Distributed Training¶
Despite the popularity of meta-learning, research in meta-learning has largely been limited to small-scale setups due to the memory and computation bottlenecks. In detail, meta-learning oftentimes requires second-order gradient information (i.e., Hessian) and/or multiple forward/backward computations.
Distributed training emerges as a natural solution to mitigate above issues. To keep up with the
recent trend of large foundation models, Betty supports various distributed training strategies
for meta-learning such as distributed data parallel (DDP) and ZeRO redundancy optimizer (ZeRO).

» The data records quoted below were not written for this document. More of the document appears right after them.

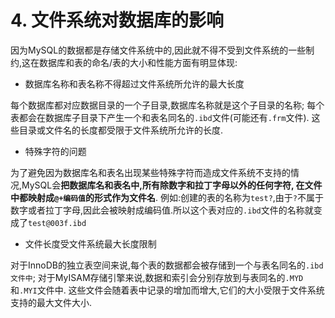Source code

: # 4. 文件系统对数据库的影响

因为MySQL的数据都是存储文件系统中的,因此就不得不受到文件系统的一些制约,这在数据库和表的命名/表的大小和性能方面有明显体现:

- 数据库名称和表名称不得超过文件系统所允许的最大长度

每个数据库都对应数据目录的一个子目录,数据库名称就是这个子目录的名称;
每个表都会在数据库子目录下产生一个和表名同名的`.ibd`文件(可能还有`.frm`文件).
这些目录或文件名的长度都受限于文件系统所允许的长度.

- 特殊字符的问题

为了避免因为数据库名和表名出现某些特殊字符而造成文件系统不支持的情况,MySQL会**把数据库名和表名中,所有除数字和拉丁字母以外的任何字符,
在文件中都映射成`@+编码值`的形式作为文件名**.
例如:创建的表的名称为`test?`,由于`?`不属于数字或者拉丁字母,因此会被映射成编码值.所以这个表对应的`.ibd`文件的名称就变成了`test@003f.ibd`

- 文件长度受文件系统最大长度限制

对于InnoDB的独立表空间来说,每个表的数据都会被存储到一个与表名同名的`.ibd 文件中`;
对于MyISAM存储引擎来说,数据和索引会分别存放到与表同名的`.MYD`和`.MYI`文件中.
这些文件会随着表中记录的增加而增大,它们的大小受限于文件系统支持的最大文件大小.

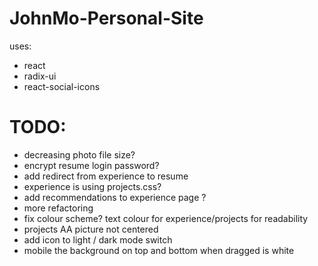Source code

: # JohnMo-Personal-Site

uses:
- react
- radix-ui
- react-social-icons

# TODO:
- decreasing photo file size?
- encrypt resume login password?
- add redirect from experience to resume
- experience is using projects.css?
- add recommendations to experience page ?
- more refactoring
- fix colour scheme? text colour for experience/projects for readability
- projects AA picture not centered
- add icon to light / dark mode switch
- mobile the background on top and bottom when dragged is white
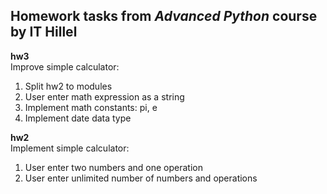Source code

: ## Homework tasks from *Advanced Python* course by IT Hillel

**hw3**<br>
Improve simple calculator:
1. Split hw2 to modules
2. User enter math expression as a string
3. Implement math constants: pi, e
4. Implement date data type

**hw2**<br>
Implement simple calculator:
1. User enter two numbers and one operation
2. User enter unlimited number of numbers and operations
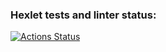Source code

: ### Hexlet tests and linter status:
[![Actions Status](https://github.com/NataliPele/qa-auto-engineer-javascript-project-87/actions/workflows/hexlet-check.yml/badge.svg)](https://github.com/NataliPele/qa-auto-engineer-javascript-project-87/actions)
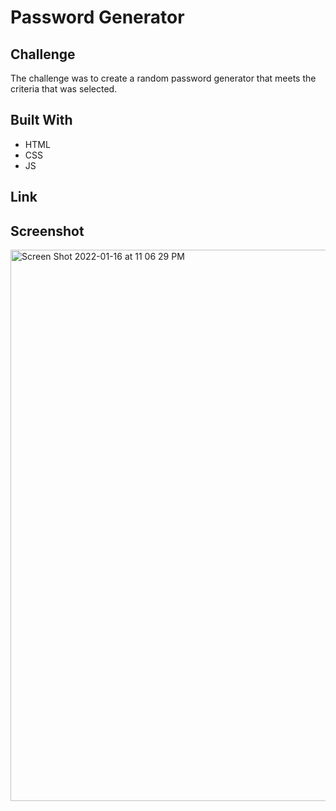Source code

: # Password Generator

## Challenge
The challenge was to create a random password generator that meets the criteria that was selected. 

## Built With 
* HTML
* CSS
* JS

## Link

## Screenshot
<img width="882" alt="Screen Shot 2022-01-16 at 11 06 29 PM" src="https://user-images.githubusercontent.com/92413191/149711663-418a78cf-af0b-4cf2-a019-c68fd23cdcb8.png">
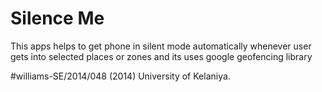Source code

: # Silence Me
This apps helps to get phone in silent mode automatically whenever user gets into selected places or zones 
and its uses google geofencing library

#williams-SE/2014/048 (2014) University of Kelaniya.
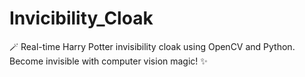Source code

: # Invicibility_Cloak
🪄 Real-time Harry Potter invisibility cloak using OpenCV and Python. Become invisible with computer vision magic! ✨
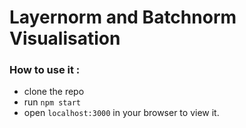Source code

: # Layernorm and Batchnorm Visualisation

### How to use it :
- clone the repo
- run `npm start`
- open `localhost:3000` in your browser to view it.
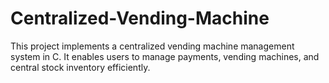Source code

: # Centralized-Vending-Machine
This project implements a centralized vending machine management system in C. It enables users to manage payments, vending machines, and central stock inventory efficiently.
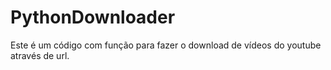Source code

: # PythonDownloader
Este é um código com função para fazer o download de vídeos do youtube através de url.
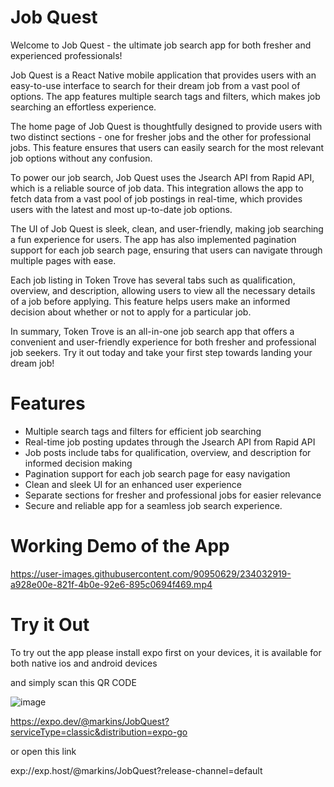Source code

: # Job Quest

Welcome to Job Quest - the ultimate job search app for both fresher and experienced professionals!

Job Quest is a React Native mobile application that provides users with an easy-to-use interface to search for their dream job from a vast pool of options. The app features multiple search tags and filters, which makes job searching an effortless experience.

The home page of Job Quest is thoughtfully designed to provide users with two distinct sections - one for fresher jobs and the other for professional jobs. This feature ensures that users can easily search for the most relevant job options without any confusion.

To power our job search, Job Quest uses the Jsearch API from Rapid API, which is a reliable source of job data. This integration allows the app to fetch data from a vast pool of job postings in real-time, which provides users with the latest and most up-to-date job options.

The UI of Job Quest is sleek, clean, and user-friendly, making job searching a fun experience for users. The app has also implemented pagination support for each job search page, ensuring that users can navigate through multiple pages with ease.

Each job listing in Token Trove has several tabs such as qualification, overview, and description, allowing users to view all the necessary details of a job before applying. This feature helps users make an informed decision about whether or not to apply for a particular job.

In summary, Token Trove is an all-in-one job search app that offers a convenient and user-friendly experience for both fresher and professional job seekers. Try it out today and take your first step towards landing your dream job!

# Features

- Multiple search tags and filters for efficient job searching
- Real-time job posting updates through the Jsearch API from Rapid API
- Job posts include tabs for qualification, overview, and description for informed decision making
- Pagination support for each job search page for easy navigation
- Clean and sleek UI for an enhanced user experience
- Separate sections for fresher and professional jobs for easier relevance
- Secure and reliable app for a seamless job search experience.


# Working Demo of the App


https://user-images.githubusercontent.com/90950629/234032919-a928e00e-821f-4b0e-92e6-895c0694f469.mp4


# Try it Out

To try out the app please install expo first on your devices, it is available for both native ios and android devices

and simply scan this QR CODE

![image](https://user-images.githubusercontent.com/90950629/234028897-680c6350-cb19-4ff8-b611-5b284dc3451e.png)


https://expo.dev/@markins/JobQuest?serviceType=classic&distribution=expo-go


or open this link 

exp://exp.host/@markins/JobQuest?release-channel=default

Most importantly, users can enable these featuers with (1) one-liner change in
EngineConfig, and (2) launch distributed training PyTorch’s native elastic launcher like
torchrun.
EngineConfig¶
In Betty, we provide mulitple distributed training strategies. In v0.2.0, Betty stably supports:
and also experimentally supports:
Fully Sharded Data Parallel (FSDP).
To enable above features, users can simply need to set strategy attribute in EngineConfig
to user’s preferred distributed training strategy as follows.
# DDP
engine_config = EngineConfig(strategy="distributed", train_iters=3000, ...)
# ZeRO
engine_config = EngineConfig(strategy="zero", train_iters=3000, ...)
# FSDP (experimental)
engine_config = EngineConfig(strategy="fsdp", train_iters=3000, ...)
Launch¶
Once the strategy is configured in EngineConfig, users can launch distributed
training as a normal PyTorch distributed training job via their native (elastic) launcher.
Depending on user’s PyTorch version, some launchers may not be supported. Here, we provide
examples of using PyTorch’s distributed launchers. More detailed instructions can be found
in PyTorch’s official Tutorial.
PyTorch version \(\geq 1.10\)
# simple
torchrun train_script.py
# detailed
torchrun --rdzv_backend=c10d --rdzv_endpoint=MASTER_ADDR --nproc_per_node=NUM_GPUS --nnodes=NUM_NODES train_script.py
PyTorch version \(< 1.10\)
# simple
python -m torch.distributed.launch --use_env train_script.py
# detailed
python -m torch.distributed.launch --nproc_per_node=NUM_GPUS --nnodes=NUM_NODES --node_rank=NODE --master_addr=MASTER_ADDR --master_port=MASTER_PORT train_script.py
Note that torch.distributed.launch requires users to include --local_rank in
argparse as below:
import argparse
parser = argparse.ArgumentParser()
parser.add_argument("--local_rank", type=int)
args = parser.parse_args()
local_rank = args.local_rank
Behind the scene, Betty takes care of patching (1) module, (2) optimizer, (3) data loader, (4) lr scheduler, (5) loss scaler (for mixed-precision training) automatically for users.